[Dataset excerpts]
##########

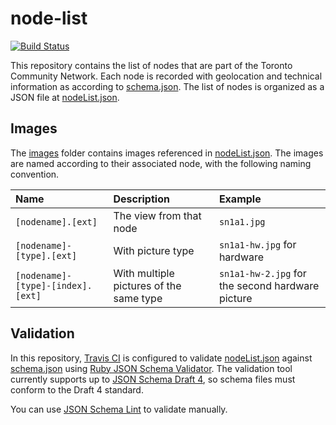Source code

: # node-list

[![Build Status](https://travis-ci.org/tomeshnet/node-list.svg?branch=master)](https://travis-ci.org/tomeshnet/node-list)

This repository contains the list of nodes that are part of the Toronto Community Network.
Each node is recorded with geolocation and technical information as according to [schema.json][schema-json].
The list of nodes is organized as a JSON file at [nodeList.json](nodeList.json).

## Images

The [images](images) folder contains images referenced in [nodeList.json](nodeList.json).
The images are named according to their associated node, with the following naming convention.

| Name | Description | Example |
|:-----|:------------|:--------|
| `[nodename].[ext]` | The view from that node | `sn1a1.jpg` |
| `[nodename]-[type].[ext]` | With picture type | `sn1a1-hw.jpg` for hardware |
| `[nodename]-[type]-[index].[ext]` | With multiple pictures of the same type | `sn1a1-hw-2.jpg` for the second  hardware picture |

## Validation

In this repository, [Travis CI](.travis.yml) is configured to validate [nodeList.json](nodeList.json) against [schema.json][schema-json] using [Ruby JSON Schema Validator](https://github.com/ruby-json-schema/json-schema).
The validation tool currently supports up to [JSON Schema Draft 4](https://tools.ietf.org/html/draft-zyp-json-schema-04), so schema files must conform to the Draft 4 standard.

You can use [JSON Schema Lint](https://jsonschemalint.com) to validate manually.

[schema-json]: schema/v0.7/schema.json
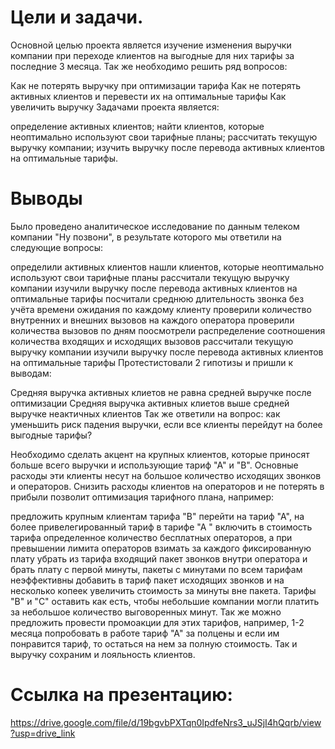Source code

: # Цели и задачи.
Основной целью проекта является изучение изменения выручки компании при переходе клиентов на выгодные для них тарифы за последние 3 месяца. Так же необходимо решить ряд вопросов:

Как не потерять выручку при оптимизации тарифа
Как не потерять активных клиентов и перевести их на оптимальные тарифы
Как увеличить выручку
Задачами проекта является:

определение активных клиентов;
найти клиентов, которые неоптимально используют свои тарифные планы;
рассчитать текущую выручку компании;
изучить выручку после перевода активных клиентов на оптимальные тарифы.

# Выводы
Было проведено аналитическое исследование по данным телеком компании "Ну позвони", в результате которого мы ответили на следующие вопросы:

определили активных клиентов
нашли клиентов, которые неоптимально используют свои тарифные планы
рассчитали текущую выручку компании
изучили выручку после перевода активных клиентов на оптимальные тарифы
посчитали среднюю длительность звонка без учёта времени ожидания по каждому клиенту
проверили количество внутренних и внешних вызовов на каждого оператора
проверили количества вызовов по дням
поосмотрели распределение соотношения количества входящих и исходящих вызовов
рассчитали текущую выручку компании
изучили выручку после перевода активных клиентов на оптимальные тарифы
Протестистовали 2 гипотизы и пришли к выводам:

Средняя выручка активных клиетов не равна средней выручке после оптимизации
Средняя выручка активных клиетов выше средней выручке неактичных клиентов
Так же ответили на вопрос: как уменьшить риск падения выручки, если все клиенты перейдут на более выгодные тарифы?

Необходимо сделать акцент на крупных клиентов, которые приносят больше всего выручки и использующие тариф "А" и "В". Основные расходы эти клиенты несут на большое количество исходящих звонков и операторов. Снизить расходы клиентов на операторов и не потерять в прибыли позволит оптимизация тарифного плана, например:

предложить крупным клиентам тарифа "В" перейти на тариф "А", на более привелегированный тариф
в тарифе "А " включить в стоимость тарифа определенное количество бесплатных операторов, а при превышении лимита операторов взимать за каждого фиксированную плату
убрать из тарифа входящий пакет звонков внутри оператора и брать плату с первой минуты, пакеты с минутами по всем тарифам неэффективны
добавить в тариф пакет исходящих звонков и на несколько копеек увеличить стоимость за минуты вне пакета.
Тарифы "В" и "С" оставить как есть, чтобы небольшие компании могли платить за небольшое количество выговоренных минут. Так же можно предложить провести промоакции для этих тарифов, например, 1-2 месяца попробовать в работе тариф "А" за полцены и если им понравится тариф, то остаться на нем за полную стоимость. Так и выручку сохраним и лояльность клиентов.

# Ссылка на презентацию: 
https://drive.google.com/file/d/19bgvbPXTqn0IpdfeNrs3_uJSjI4hQqrb/view?usp=drive_link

##########

I'd like the records above given again exactly, please, without the pictures.

* [Exercise output]
Source code

: # node-list

[![Build Status](https://travis-ci.org/tomeshnet/node-list.svg?branch=master)](https://travis-ci.org/tomeshnet/node-list)

This repository contains the list of nodes that are part of the Toronto Community Network.
Each node is recorded with geolocation and technical information as according to [schema.json][schema-json].
The list of nodes is organized as a JSON file at [nodeList.json](nodeList.json).

## Images

The [images](images) folder contains images referenced in [nodeList.json](nodeList.json).
The images are named according to their associated node, with the following naming convention.

| Name | Description | Example |
|:-----|:------------|:--------|
| `[nodename].[ext]` | The view from that node | `sn1a1.jpg` |
| `[nodename]-[type].[ext]` | With picture type | `sn1a1-hw.jpg` for hardware |
| `[nodename]-[type]-[index].[ext]` | With multiple pictures of the same type | `sn1a1-hw-2.jpg` for the second  hardware picture |

## Validation

In this repository, [Travis CI](.travis.yml) is configured to validate [nodeList.json](nodeList.json) against [schema.json][schema-json] using [Ruby JSON Schema Validator](https://github.com/ruby-json-schema/json-schema).
The validation tool currently supports up to [JSON Schema Draft 4](https://tools.ietf.org/html/draft-zyp-json-schema-04), so schema files must conform to the Draft 4 standard.

You can use [JSON Schema Lint](https://jsonschemalint.com) to validate manually.

[schema-json]: schema/v0.7/schema.json
Source code

: # Цели и задачи.
Основной целью проекта является изучение изменения выручки компании при переходе клиентов на выгодные для них тарифы за последние 3 месяца. Так же необходимо решить ряд вопросов:

Как не потерять выручку при оптимизации тарифа
Как не потерять активных клиентов и перевести их на оптимальные тарифы
Как увеличить выручку
Задачами проекта является:

определение активных клиентов;
найти клиентов, которые неоптимально используют свои тарифные планы;
рассчитать текущую выручку компании;
изучить выручку после перевода активных клиентов на оптимальные тарифы.

# Выводы
Было проведено аналитическое исследование по данным телеком компании "Ну позвони", в результате которого мы ответили на следующие вопросы:

определили активных клиентов
нашли клиентов, которые неоптимально используют свои тарифные планы
рассчитали текущую выручку компании
изучили выручку после перевода активных клиентов на оптимальные тарифы
посчитали среднюю длительность звонка без учёта времени ожидания по каждому клиенту
проверили количество внутренних и внешних вызовов на каждого оператора
проверили количества вызовов по дням
поосмотрели распределение соотношения количества входящих и исходящих вызовов
рассчитали текущую выручку компании
изучили выручку после перевода активных клиентов на оптимальные тарифы
Протестистовали 2 гипотизы и пришли к выводам:

Средняя выручка активных клиетов не равна средней выручке после оптимизации
Средняя выручка активных клиетов выше средней выручке неактичных клиентов
Так же ответили на вопрос: как уменьшить риск падения выручки, если все клиенты перейдут на более выгодные тарифы?

Необходимо сделать акцент на крупных клиентов, которые приносят больше всего выручки и использующие тариф "А" и "В". Основные расходы эти клиенты несут на большое количество исходящих звонков и операторов. Снизить расходы клиентов на операторов и не потерять в прибыли позволит оптимизация тарифного плана, например:

предложить крупным клиентам тарифа "В" перейти на тариф "А", на более привелегированный тариф
в тарифе "А " включить в стоимость тарифа определенное количество бесплатных операторов, а при превышении лимита операторов взимать за каждого фиксированную плату
убрать из тарифа входящий пакет звонков внутри оператора и брать плату с первой минуты, пакеты с минутами по всем тарифам неэффективны
добавить в тариф пакет исходящих звонков и на несколько копеек увеличить стоимость за минуты вне пакета.
Тарифы "В" и "С" оставить как есть, чтобы небольшие компании могли платить за небольшое количество выговоренных минут. Так же можно предложить провести промоакции для этих тарифов, например, 1-2 месяца попробовать в работе тариф "А" за полцены и если им понравится тариф, то остаться на нем за полную стоимость. Так и выручку сохраним и лояльность клиентов.

# Ссылка на презентацию: 
https://drive.google.com/file/d/19bgvbPXTqn0IpdfeNrs3_uJSjI4hQqrb/view?usp=drive_link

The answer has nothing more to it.